BEGIN PROVIDED DATA
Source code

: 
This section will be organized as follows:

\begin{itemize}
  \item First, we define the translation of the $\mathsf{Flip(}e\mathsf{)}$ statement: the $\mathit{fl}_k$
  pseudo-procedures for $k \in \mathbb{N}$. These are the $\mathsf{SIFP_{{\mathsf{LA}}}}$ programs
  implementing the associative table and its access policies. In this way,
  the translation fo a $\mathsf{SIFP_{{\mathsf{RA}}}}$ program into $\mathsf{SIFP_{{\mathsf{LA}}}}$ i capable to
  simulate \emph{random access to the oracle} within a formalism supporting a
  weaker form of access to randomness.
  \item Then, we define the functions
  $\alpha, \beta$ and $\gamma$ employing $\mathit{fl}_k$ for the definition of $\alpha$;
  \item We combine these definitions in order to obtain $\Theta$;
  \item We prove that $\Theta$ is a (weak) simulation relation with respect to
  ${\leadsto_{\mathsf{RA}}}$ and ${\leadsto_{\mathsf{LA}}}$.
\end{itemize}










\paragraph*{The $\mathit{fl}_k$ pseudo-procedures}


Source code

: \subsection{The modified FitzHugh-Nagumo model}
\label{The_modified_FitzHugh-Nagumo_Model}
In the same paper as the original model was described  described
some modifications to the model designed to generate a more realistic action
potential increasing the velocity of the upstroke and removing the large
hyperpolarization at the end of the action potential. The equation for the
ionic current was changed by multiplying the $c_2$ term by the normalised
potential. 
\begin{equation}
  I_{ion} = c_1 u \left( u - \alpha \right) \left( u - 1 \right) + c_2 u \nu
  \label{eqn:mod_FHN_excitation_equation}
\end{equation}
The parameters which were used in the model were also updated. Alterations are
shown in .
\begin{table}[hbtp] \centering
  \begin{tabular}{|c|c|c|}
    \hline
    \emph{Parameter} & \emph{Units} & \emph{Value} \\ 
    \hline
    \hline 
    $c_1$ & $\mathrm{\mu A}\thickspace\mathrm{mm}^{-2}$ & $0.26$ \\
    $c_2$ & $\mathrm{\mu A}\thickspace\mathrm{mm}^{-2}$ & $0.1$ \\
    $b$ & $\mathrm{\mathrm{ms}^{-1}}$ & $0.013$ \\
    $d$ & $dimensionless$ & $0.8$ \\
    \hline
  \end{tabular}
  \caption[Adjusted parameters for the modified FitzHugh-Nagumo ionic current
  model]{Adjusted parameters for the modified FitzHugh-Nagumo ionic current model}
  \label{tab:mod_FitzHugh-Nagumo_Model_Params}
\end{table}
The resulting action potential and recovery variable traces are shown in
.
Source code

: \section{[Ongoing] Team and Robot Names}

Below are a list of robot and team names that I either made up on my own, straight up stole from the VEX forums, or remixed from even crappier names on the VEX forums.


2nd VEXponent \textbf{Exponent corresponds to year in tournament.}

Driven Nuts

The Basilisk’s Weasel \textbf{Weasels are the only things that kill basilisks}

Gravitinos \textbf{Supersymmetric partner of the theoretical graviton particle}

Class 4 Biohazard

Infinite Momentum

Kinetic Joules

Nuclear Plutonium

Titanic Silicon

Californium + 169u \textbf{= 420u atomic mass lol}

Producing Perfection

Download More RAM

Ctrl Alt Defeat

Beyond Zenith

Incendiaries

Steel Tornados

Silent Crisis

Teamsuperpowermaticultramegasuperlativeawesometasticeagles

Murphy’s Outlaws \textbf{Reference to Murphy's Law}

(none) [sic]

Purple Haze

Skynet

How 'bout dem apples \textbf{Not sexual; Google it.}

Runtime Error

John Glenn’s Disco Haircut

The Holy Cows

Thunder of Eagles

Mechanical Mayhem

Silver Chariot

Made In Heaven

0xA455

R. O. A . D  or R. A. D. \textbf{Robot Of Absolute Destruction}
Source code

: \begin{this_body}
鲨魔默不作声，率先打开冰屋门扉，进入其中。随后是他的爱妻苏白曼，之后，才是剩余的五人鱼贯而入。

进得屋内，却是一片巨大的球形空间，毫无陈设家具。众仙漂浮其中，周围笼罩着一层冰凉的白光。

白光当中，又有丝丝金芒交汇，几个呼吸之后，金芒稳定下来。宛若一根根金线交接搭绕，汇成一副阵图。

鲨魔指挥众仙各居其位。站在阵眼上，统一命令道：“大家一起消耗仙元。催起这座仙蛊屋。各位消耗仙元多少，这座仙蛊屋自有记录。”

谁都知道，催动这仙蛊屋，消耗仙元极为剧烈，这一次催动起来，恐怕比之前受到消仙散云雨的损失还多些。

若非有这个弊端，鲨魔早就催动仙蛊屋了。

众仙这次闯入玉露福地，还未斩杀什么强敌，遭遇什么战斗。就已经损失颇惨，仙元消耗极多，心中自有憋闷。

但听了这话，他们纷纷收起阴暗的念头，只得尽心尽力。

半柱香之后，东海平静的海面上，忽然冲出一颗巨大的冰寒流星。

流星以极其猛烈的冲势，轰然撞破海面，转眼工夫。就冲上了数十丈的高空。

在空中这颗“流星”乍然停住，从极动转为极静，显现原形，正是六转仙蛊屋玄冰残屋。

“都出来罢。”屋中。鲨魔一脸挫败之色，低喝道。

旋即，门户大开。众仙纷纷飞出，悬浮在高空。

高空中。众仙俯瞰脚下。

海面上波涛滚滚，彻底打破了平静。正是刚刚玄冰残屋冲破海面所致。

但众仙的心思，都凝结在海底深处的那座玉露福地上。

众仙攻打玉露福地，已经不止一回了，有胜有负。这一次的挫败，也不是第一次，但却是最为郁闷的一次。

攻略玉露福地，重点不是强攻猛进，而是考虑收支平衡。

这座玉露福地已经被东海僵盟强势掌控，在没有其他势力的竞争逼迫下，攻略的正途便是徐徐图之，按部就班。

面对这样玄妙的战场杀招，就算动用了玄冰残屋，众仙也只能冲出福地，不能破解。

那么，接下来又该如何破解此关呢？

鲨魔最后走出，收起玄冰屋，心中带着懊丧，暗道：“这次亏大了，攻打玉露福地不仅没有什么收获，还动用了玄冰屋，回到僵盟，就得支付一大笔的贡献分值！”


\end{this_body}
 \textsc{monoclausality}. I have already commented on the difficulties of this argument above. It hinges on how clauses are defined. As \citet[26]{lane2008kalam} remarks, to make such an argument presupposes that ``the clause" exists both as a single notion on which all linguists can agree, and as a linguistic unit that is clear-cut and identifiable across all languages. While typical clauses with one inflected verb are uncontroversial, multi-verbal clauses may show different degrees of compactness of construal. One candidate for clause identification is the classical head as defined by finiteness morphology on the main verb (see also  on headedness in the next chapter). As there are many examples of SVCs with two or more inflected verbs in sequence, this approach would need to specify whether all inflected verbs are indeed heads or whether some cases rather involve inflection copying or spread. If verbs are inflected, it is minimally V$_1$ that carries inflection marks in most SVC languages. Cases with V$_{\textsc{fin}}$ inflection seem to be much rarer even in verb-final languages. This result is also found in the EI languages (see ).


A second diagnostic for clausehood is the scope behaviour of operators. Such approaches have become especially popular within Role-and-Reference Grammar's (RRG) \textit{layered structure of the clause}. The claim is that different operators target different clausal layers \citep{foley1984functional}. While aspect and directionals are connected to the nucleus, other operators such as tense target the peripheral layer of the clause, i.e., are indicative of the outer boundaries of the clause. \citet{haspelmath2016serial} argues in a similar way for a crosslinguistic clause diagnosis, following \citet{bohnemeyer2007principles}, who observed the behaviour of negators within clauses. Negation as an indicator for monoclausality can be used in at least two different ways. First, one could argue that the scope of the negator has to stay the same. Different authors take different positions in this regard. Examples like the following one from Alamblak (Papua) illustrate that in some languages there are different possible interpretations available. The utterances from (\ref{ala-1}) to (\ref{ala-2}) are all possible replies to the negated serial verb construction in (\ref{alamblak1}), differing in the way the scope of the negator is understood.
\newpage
END PROVIDED DATA
**EXERCISE DIRECTIONS:** Above are records; repeat only the lines starting at the line with "Team and Robot" and ending at the line with "Silent Crisis", exactly as they appear, both included.

**SOLUTION BELOW:**
: \section{[Ongoing] Team and Robot Names}

Below are a list of robot and team names that I either made up on my own, straight up stole from the VEX forums, or remixed from even crappier names on the VEX forums.


2nd VEXponent \textbf{Exponent corresponds to year in tournament.}

Driven Nuts

The Basilisk’s Weasel \textbf{Weasels are the only things that kill basilisks}

Gravitinos \textbf{Supersymmetric partner of the theoretical graviton particle}

Class 4 Biohazard

Infinite Momentum

Kinetic Joules

Nuclear Plutonium

Titanic Silicon

Californium + 169u \textbf{= 420u atomic mass lol}

Producing Perfection

Download More RAM

Ctrl Alt Defeat

Beyond Zenith

Incendiaries

Steel Tornados

Silent Crisis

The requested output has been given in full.